The ECB both borrows from (the acquisition price) and lends to (the bonds) governments. On balance nothing happens, purely looking at the amounts, except that the conditions are asymmetrical. That’s not strange, that is the essence of bank credit.
Purchasing securities, such as government debentures, depending on the situation sometimes causes money creation, sometimes money destruction, sometimes neither. That involves MB or M1 or both.
In all those cases the buying party simply has to pay for the securities. The occurrence of money creation or destruction does not make the transaction any cheaper or more expensive.
That’s because money creation is something different than what the expression seems to suggest. It is not a wilful act, it is an automatic phenomenon. Money creation can only be properly understood through careful accounting using examples. Discussions with just words will soon turn out to confusion of tongues and stubborn misunderstandings.
Some people are saying the ECB shouldn’t be buying national debt, but instead give all citizens a thousand euros. That is the so-called helicopter money, a term based on metaphorically scattering banknotes from a helicopter.

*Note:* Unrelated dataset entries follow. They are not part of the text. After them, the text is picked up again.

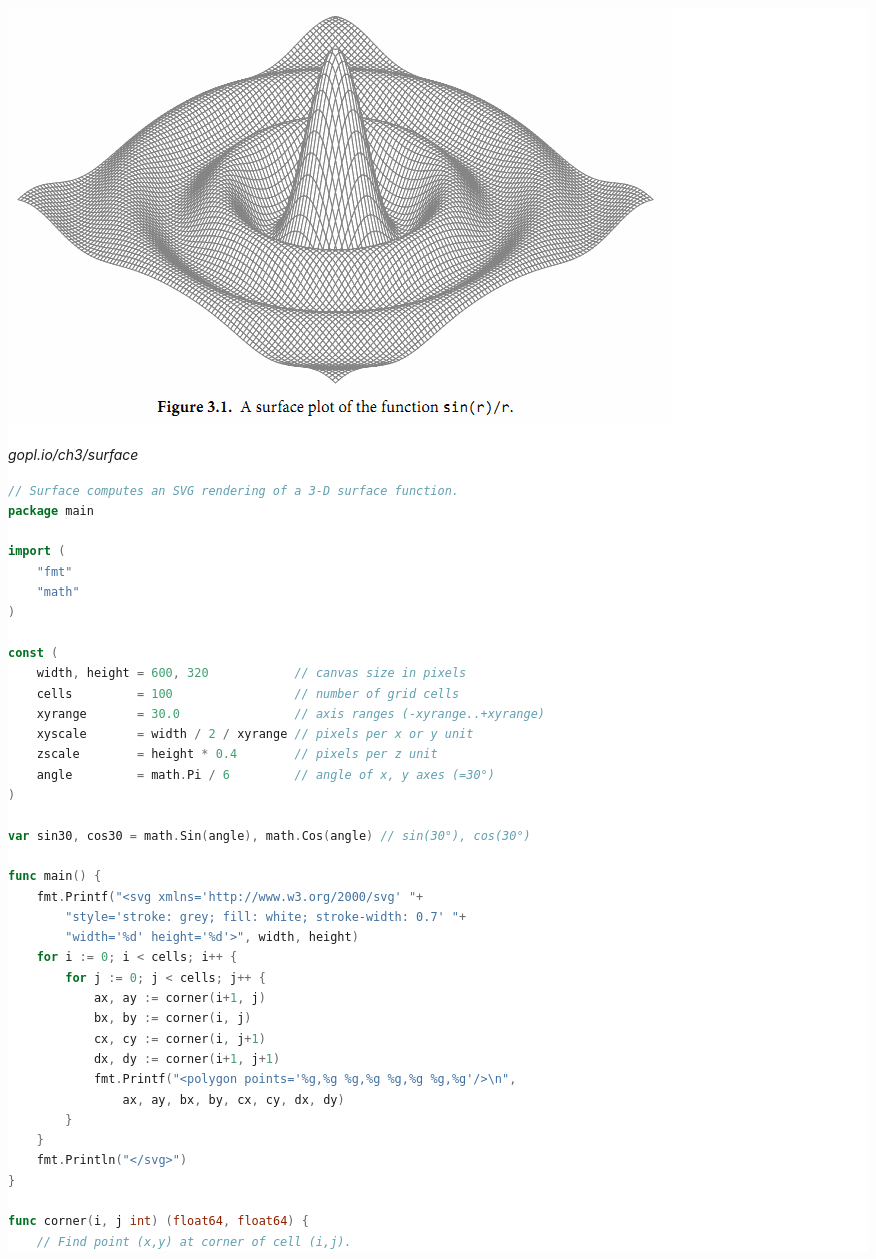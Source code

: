 ![浮点数 - 图1](images\ch3-01.png)

*gopl.io/ch3/surface*

```go
// Surface computes an SVG rendering of a 3-D surface function.
package main

import (
    "fmt"
    "math"
)

const (
    width, height = 600, 320            // canvas size in pixels
    cells         = 100                 // number of grid cells
    xyrange       = 30.0                // axis ranges (-xyrange..+xyrange)
    xyscale       = width / 2 / xyrange // pixels per x or y unit
    zscale        = height * 0.4        // pixels per z unit
    angle         = math.Pi / 6         // angle of x, y axes (=30°)
)

var sin30, cos30 = math.Sin(angle), math.Cos(angle) // sin(30°), cos(30°)

func main() {
    fmt.Printf("<svg xmlns='http://www.w3.org/2000/svg' "+
        "style='stroke: grey; fill: white; stroke-width: 0.7' "+
        "width='%d' height='%d'>", width, height)
    for i := 0; i < cells; i++ {
        for j := 0; j < cells; j++ {
            ax, ay := corner(i+1, j)
            bx, by := corner(i, j)
            cx, cy := corner(i, j+1)
            dx, dy := corner(i+1, j+1)
            fmt.Printf("<polygon points='%g,%g %g,%g %g,%g %g,%g'/>\n",
                ax, ay, bx, by, cx, cy, dx, dy)
        }
    }
    fmt.Println("</svg>")
}

func corner(i, j int) (float64, float64) {
    // Find point (x,y) at corner of cell (i,j).
```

Then I wonder: who pays for that? Paying it from money creation is not possible. I’m not gonna do the calculations right now (a homework assignment for the reader?), but it seems likely to me that one side of the ECB balance sheet will then be lacking something. Perhaps the ‘solution’ is a backing by fake securities again?
I suspect this is the truth: even disregarding whether helicopter money would really stimulate the economy, and whether the economy needs to be stimulated at all (enough is enough): helicopter money isn’t even possible.
Because the central bank cannot afford it. It can afford buying public debt. Because then the assets back the money.